Supplied entries Start Marker
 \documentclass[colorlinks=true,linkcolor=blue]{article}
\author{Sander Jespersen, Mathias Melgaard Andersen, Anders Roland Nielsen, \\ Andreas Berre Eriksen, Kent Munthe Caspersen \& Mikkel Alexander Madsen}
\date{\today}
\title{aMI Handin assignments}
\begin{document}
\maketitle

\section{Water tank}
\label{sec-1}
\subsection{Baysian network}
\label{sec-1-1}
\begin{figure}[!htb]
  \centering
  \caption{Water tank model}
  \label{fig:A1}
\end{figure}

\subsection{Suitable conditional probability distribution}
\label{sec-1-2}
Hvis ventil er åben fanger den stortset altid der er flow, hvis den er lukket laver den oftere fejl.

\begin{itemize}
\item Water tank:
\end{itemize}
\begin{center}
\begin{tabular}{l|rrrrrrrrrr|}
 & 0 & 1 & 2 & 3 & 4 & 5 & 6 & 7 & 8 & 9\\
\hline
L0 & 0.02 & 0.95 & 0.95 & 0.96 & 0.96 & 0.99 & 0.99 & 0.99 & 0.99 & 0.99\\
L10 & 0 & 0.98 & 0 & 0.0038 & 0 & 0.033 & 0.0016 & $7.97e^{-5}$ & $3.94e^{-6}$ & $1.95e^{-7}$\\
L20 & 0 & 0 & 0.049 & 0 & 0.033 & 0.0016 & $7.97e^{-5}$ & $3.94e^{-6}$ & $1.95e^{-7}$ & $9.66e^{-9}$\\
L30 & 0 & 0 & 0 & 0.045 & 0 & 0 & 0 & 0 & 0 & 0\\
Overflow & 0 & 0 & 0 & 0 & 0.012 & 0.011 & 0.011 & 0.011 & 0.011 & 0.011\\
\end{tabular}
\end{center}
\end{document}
Supplied entries End Marker
| Exercise requirements |
Which lines of the records above hold the word "tabular"? Copy each of them.

| Response area |
\begin{tabular}{l|rrrrrrrrrr|}
\end{tabular}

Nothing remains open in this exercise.